**Material for this task**
===

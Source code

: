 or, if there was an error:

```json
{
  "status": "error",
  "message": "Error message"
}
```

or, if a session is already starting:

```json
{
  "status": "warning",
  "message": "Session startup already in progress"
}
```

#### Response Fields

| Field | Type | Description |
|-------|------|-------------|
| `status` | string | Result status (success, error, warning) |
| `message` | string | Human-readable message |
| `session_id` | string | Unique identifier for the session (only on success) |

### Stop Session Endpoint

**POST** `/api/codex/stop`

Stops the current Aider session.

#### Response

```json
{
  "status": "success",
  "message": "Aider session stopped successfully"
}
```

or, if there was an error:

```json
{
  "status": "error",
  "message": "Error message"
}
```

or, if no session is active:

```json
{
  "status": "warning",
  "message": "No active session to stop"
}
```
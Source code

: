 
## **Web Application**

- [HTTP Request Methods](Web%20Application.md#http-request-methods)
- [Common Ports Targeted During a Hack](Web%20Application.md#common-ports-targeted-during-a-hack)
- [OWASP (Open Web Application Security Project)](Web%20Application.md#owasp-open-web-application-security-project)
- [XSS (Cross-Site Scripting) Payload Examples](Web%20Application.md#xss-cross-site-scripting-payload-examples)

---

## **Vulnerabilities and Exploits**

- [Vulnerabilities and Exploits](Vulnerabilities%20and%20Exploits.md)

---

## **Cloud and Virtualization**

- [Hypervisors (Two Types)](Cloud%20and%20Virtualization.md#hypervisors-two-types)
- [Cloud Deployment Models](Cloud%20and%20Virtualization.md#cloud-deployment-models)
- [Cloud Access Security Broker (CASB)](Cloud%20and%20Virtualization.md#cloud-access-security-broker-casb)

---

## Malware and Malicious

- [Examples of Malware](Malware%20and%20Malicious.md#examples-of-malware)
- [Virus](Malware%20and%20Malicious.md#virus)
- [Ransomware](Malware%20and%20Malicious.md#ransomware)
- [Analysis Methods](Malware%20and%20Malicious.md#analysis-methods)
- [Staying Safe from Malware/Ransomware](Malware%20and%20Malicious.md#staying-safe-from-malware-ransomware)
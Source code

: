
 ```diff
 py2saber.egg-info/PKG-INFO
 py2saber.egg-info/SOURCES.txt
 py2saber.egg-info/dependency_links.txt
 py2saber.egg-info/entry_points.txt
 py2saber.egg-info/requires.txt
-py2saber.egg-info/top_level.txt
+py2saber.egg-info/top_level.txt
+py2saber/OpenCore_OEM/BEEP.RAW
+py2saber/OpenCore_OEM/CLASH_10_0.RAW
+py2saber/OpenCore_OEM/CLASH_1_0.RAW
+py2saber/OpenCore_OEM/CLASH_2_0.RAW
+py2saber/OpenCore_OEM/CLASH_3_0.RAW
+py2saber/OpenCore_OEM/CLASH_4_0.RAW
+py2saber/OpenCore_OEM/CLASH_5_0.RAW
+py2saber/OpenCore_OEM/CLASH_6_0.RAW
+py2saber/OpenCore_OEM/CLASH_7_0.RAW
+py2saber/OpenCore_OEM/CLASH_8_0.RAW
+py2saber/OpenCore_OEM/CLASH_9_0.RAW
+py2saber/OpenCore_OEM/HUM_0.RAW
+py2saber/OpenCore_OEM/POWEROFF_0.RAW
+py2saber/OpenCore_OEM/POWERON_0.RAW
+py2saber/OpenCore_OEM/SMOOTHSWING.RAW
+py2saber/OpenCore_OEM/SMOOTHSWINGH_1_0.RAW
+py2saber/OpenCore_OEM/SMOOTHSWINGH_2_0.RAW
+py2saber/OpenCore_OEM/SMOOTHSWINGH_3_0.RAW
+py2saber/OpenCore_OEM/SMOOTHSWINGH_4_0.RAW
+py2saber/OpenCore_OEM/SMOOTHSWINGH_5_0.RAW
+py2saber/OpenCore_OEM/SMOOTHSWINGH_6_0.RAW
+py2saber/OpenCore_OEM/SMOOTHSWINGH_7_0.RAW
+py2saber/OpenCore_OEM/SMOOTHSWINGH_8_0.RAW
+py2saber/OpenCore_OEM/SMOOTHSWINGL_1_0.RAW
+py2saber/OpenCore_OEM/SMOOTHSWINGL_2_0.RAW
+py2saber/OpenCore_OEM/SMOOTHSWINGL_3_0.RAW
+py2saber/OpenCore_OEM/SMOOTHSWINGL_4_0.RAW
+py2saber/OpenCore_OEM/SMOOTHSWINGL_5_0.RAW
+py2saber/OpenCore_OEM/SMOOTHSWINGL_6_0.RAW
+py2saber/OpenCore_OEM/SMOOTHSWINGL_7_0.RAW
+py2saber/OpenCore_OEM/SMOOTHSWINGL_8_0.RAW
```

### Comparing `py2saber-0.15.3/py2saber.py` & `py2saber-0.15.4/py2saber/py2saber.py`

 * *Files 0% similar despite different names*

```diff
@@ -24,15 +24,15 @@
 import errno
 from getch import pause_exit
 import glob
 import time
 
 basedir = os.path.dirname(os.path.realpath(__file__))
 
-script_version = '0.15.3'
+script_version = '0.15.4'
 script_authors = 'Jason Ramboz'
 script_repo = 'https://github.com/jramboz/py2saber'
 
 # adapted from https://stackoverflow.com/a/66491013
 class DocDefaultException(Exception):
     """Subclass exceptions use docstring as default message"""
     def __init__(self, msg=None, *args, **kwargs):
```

===

**Exercise aim**
What is needed is a verbatim copy of the data, complete from first line to last.

**The answer**
Source code

: or, if there was an error:

```json
{
  "status": "error",
  "message": "Error message"
}
```

or, if a session is already starting:

```json
{
  "status": "warning",
  "message": "Session startup already in progress"
}
```

#### Response Fields

| Field | Type | Description |
|-------|------|-------------|
| `status` | string | Result status (success, error, warning) |
| `message` | string | Human-readable message |
| `session_id` | string | Unique identifier for the session (only on success) |

### Stop Session Endpoint

**POST** `/api/codex/stop`

Stops the current Aider session.

#### Response

```json
{
  "status": "success",
  "message": "Aider session stopped successfully"
}
```

or, if there was an error:

```json
{
  "status": "error",
  "message": "Error message"
}
```

or, if no session is active:

```json
{
  "status": "warning",
  "message": "No active session to stop"
}
```
Source code

: 
## **Web Application**

- [HTTP Request Methods](Web%20Application.md#http-request-methods)
- [Common Ports Targeted During a Hack](Web%20Application.md#common-ports-targeted-during-a-hack)
- [OWASP (Open Web Application Security Project)](Web%20Application.md#owasp-open-web-application-security-project)
- [XSS (Cross-Site Scripting) Payload Examples](Web%20Application.md#xss-cross-site-scripting-payload-examples)

---

## **Vulnerabilities and Exploits**

- [Vulnerabilities and Exploits](Vulnerabilities%20and%20Exploits.md)

---

## **Cloud and Virtualization**

- [Hypervisors (Two Types)](Cloud%20and%20Virtualization.md#hypervisors-two-types)
- [Cloud Deployment Models](Cloud%20and%20Virtualization.md#cloud-deployment-models)
- [Cloud Access Security Broker (CASB)](Cloud%20and%20Virtualization.md#cloud-access-security-broker-casb)

---

## Malware and Malicious

- [Examples of Malware](Malware%20and%20Malicious.md#examples-of-malware)
- [Virus](Malware%20and%20Malicious.md#virus)
- [Ransomware](Malware%20and%20Malicious.md#ransomware)
- [Analysis Methods](Malware%20and%20Malicious.md#analysis-methods)
- [Staying Safe from Malware/Ransomware](Malware%20and%20Malicious.md#staying-safe-from-malware-ransomware)
Source code

:
 ```diff
 py2saber.egg-info/PKG-INFO
 py2saber.egg-info/SOURCES.txt
 py2saber.egg-info/dependency_links.txt
 py2saber.egg-info/entry_points.txt
 py2saber.egg-info/requires.txt
-py2saber.egg-info/top_level.txt
+py2saber.egg-info/top_level.txt
+py2saber/OpenCore_OEM/BEEP.RAW
+py2saber/OpenCore_OEM/CLASH_10_0.RAW
+py2saber/OpenCore_OEM/CLASH_1_0.RAW
+py2saber/OpenCore_OEM/CLASH_2_0.RAW
+py2saber/OpenCore_OEM/CLASH_3_0.RAW
+py2saber/OpenCore_OEM/CLASH_4_0.RAW
+py2saber/OpenCore_OEM/CLASH_5_0.RAW
+py2saber/OpenCore_OEM/CLASH_6_0.RAW
+py2saber/OpenCore_OEM/CLASH_7_0.RAW
+py2saber/OpenCore_OEM/CLASH_8_0.RAW
+py2saber/OpenCore_OEM/CLASH_9_0.RAW
+py2saber/OpenCore_OEM/HUM_0.RAW
+py2saber/OpenCore_OEM/POWEROFF_0.RAW
+py2saber/OpenCore_OEM/POWERON_0.RAW
+py2saber/OpenCore_OEM/SMOOTHSWING.RAW
+py2saber/OpenCore_OEM/SMOOTHSWINGH_1_0.RAW
+py2saber/OpenCore_OEM/SMOOTHSWINGH_2_0.RAW
+py2saber/OpenCore_OEM/SMOOTHSWINGH_3_0.RAW
+py2saber/OpenCore_OEM/SMOOTHSWINGH_4_0.RAW
+py2saber/OpenCore_OEM/SMOOTHSWINGH_5_0.RAW
+py2saber/OpenCore_OEM/SMOOTHSWINGH_6_0.RAW
+py2saber/OpenCore_OEM/SMOOTHSWINGH_7_0.RAW
+py2saber/OpenCore_OEM/SMOOTHSWINGH_8_0.RAW
+py2saber/OpenCore_OEM/SMOOTHSWINGL_1_0.RAW
+py2saber/OpenCore_OEM/SMOOTHSWINGL_2_0.RAW
+py2saber/OpenCore_OEM/SMOOTHSWINGL_3_0.RAW
+py2saber/OpenCore_OEM/SMOOTHSWINGL_4_0.RAW
+py2saber/OpenCore_OEM/SMOOTHSWINGL_5_0.RAW
+py2saber/OpenCore_OEM/SMOOTHSWINGL_6_0.RAW
+py2saber/OpenCore_OEM/SMOOTHSWINGL_7_0.RAW
+py2saber/OpenCore_OEM/SMOOTHSWINGL_8_0.RAW
```

### Comparing `py2saber-0.15.3/py2saber.py` & `py2saber-0.15.4/py2saber/py2saber.py`

 * *Files 0% similar despite different names*

```diff
@@ -24,15 +24,15 @@
 import errno
 from getch import pause_exit
 import glob
 import time
 
 basedir = os.path.dirname(os.path.realpath(__file__))
 
-script_version = '0.15.3'
+script_version = '0.15.4'
 script_authors = 'Jason Ramboz'
 script_repo = 'https://github.com/jramboz/py2saber'
 
 # adapted from https://stackoverflow.com/a/66491013
 class DocDefaultException(Exception):
     """Subclass exceptions use docstring as default message"""
     def __init__(self, msg=None, *args, **kwargs):
```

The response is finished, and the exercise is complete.